Bon, les scènes de cul too much, ca m’exaspère ou ça me fait rire mais encore, ça passe. Je suis un peu gênée d’en savoir soudain autant sur les kinks de l’auteurice mais ça passe. Par contre, y a le cran au-dessus qui, lui, me fait fermer un roman pour ne jamais y retourner : les torture porn. A un moment, trop, c’est trop. Il y a toujours une surenchère là-dessus avec des corps violés, torturés, découpés, crucifiés… Et tu finis par te poser des questions sur les fantasmes très malsains de l’auteur. C’est ainsi que j’ai abandonné mes lectures de Bernard Minier. Enough is enough. Et apparemment, le dernier sorti est atroce. Ma mère arrête avec lui, aussi. Les longues descriptions dégueulasses des victimes suppliciées, vraiment, stop. Alors oui, je connais le body horror, je sais que c’est un genre à part entière. Et je sais que dans la vraie vie, il arrive des trucs tout aussi dégueulasses. Mais justement, je lis pour m’échapper de la crasse du réel. Et je ne suis pas à l’aise à lire un auteur aussi imaginatif sur le volet torture porn. Je vais pas aller fouiller son historique Internet, non, non… 

Un usage inquiétant d'Internet

C’est moi la star

Autre grand classique : l’auteurice qui se donne le premier rôle. Un peu comme une actrice que personne ne veut faire tourner et qui donne un rôle à un acteur juste parce qu’il la fait vibrer. Alors encore une fois, pourquoi pas. Ca peut même être une motivation d’écriture. Mais faudrait voir à doser. Parce que souvent, ça dérape. Version masculine, ça donne souvent des héros increvables, doués en tout, à qui aucune femme ne résiste. 100% Dan Brown energy. Je suppose qu’on avait peu ou prou le même phénomène dans Une quelconque aventure avec le héros qui se serre l’héroïne en fin de roman de façon un peu gratos vu qu’ils ne s’étaient quasi jamais parlé avant ça. Même s’il l’avait matée en plein acte sexuel. Cringe sur 20. 

Le héros voyeur

L’auteurice apparaît à travers les coutures

Quand j’ai voulu envoyer mon manuscrit aux maisons d’édition, je m’étais vite fait renseigné sur le prix d’un relecteur et j’avais décrété que je n’avais pas assez d’ambition pour payer ce prix là.
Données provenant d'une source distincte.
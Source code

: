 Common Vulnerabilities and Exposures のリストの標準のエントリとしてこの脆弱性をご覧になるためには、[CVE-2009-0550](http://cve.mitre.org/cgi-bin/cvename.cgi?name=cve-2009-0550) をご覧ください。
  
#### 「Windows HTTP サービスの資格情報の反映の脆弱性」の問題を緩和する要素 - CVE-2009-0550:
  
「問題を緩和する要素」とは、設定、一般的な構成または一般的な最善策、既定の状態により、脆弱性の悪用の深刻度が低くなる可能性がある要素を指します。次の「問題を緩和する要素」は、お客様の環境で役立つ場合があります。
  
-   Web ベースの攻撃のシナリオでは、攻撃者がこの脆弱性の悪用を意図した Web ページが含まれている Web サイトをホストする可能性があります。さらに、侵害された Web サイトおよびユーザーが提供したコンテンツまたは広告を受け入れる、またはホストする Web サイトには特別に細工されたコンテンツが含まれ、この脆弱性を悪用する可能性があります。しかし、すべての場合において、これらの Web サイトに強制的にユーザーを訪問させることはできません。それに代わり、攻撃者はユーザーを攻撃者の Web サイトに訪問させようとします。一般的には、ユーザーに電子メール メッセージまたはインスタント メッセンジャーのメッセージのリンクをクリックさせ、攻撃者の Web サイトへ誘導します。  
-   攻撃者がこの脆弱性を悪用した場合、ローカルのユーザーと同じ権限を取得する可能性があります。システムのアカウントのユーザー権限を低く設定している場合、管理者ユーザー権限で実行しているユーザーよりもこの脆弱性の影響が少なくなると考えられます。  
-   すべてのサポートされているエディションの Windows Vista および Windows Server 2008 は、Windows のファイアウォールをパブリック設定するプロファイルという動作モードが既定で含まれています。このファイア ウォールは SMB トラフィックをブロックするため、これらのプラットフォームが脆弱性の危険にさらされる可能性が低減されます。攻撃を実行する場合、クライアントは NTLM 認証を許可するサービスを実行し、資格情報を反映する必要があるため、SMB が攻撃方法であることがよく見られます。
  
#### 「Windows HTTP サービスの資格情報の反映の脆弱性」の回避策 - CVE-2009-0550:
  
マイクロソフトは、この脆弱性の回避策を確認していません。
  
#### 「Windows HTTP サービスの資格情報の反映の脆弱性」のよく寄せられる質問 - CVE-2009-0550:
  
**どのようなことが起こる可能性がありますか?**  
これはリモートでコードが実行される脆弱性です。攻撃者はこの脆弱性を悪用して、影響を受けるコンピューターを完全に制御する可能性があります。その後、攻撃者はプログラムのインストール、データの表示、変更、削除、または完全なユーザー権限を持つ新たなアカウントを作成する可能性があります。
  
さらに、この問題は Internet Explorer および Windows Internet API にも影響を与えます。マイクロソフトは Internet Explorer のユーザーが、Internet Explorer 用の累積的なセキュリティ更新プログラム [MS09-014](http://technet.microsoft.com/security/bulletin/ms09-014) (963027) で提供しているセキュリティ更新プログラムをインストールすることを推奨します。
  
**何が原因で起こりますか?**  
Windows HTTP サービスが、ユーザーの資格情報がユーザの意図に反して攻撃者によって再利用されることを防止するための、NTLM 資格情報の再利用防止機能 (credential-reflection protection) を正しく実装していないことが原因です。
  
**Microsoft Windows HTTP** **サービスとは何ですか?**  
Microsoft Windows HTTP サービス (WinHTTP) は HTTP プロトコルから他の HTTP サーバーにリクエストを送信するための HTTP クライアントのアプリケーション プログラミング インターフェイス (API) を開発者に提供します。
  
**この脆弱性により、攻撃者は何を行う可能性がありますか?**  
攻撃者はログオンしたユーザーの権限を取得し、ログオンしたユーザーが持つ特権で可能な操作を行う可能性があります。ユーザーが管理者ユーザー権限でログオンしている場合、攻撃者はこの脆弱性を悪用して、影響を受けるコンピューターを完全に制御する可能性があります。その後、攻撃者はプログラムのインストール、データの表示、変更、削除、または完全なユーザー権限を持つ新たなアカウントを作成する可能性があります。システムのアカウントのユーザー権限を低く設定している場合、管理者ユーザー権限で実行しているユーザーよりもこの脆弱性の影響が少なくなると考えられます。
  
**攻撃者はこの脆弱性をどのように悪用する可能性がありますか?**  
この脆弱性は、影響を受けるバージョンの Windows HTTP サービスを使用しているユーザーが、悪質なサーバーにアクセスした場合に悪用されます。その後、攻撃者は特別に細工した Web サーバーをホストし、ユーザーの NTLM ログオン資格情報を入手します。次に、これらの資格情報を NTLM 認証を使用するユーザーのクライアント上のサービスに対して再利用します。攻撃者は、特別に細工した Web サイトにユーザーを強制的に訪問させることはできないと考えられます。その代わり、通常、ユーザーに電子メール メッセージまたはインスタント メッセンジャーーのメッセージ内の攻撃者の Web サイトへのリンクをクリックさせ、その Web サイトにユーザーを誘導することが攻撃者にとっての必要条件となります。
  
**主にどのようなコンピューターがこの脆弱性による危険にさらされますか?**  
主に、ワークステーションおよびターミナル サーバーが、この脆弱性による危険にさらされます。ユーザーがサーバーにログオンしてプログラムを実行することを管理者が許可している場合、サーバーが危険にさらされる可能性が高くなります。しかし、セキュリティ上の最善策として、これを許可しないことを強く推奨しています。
J’ai dû payer quasi autant pour le balancer sur une maison d’édition à compte d’auteur qui ne m’a pas beaucoup aidée mais ok. Une relectrice professionnelle avait utilisé l’expression “personnages sans couture” que j’aime bien et que je trouve particulièrement adaptée ici. Je déteste quand la couture craque et que je vois l’auteurice derrière ses personnages, vraiment. Parfois, ça passe. Comme dans la saga La bicyclette bleue, on devine Deforge derrière Léa, une Deforge qui se fantasme peut-être un peu mais le rythme du roman fait que ça passe. D’autant que Léa n’est pas une héroïne parfaite à l’épreuve des balles pour qui je ne peux avoir aucune empathie vu que je ne crois pas en son existence. 

Evidemment qu’on écrit sur ce que l’on connaît

Bien sûr qu’un·e auteurice met de lui dans chaque roman. Comme j’aime à dire, une fiction ne naît pas de l’Ether. Les sentiments que je décris quand un personnage vit une péripétie, ce sont des choses que j’ai pu expérimenter, par exemple. J’écris sur des thèmes qui me sont chers et qui sont souvent chers à mes personnages. Quand ils parlent, ils prennent mes tics de langage, par exemple. Tout ça est bien normal. Non, le problème est souvent dans l’egotrip. Et je ne comprends pas que ce travers soit toujours présent dans de trop nombreuses fictions. Ou alors assumons le côté autofiction.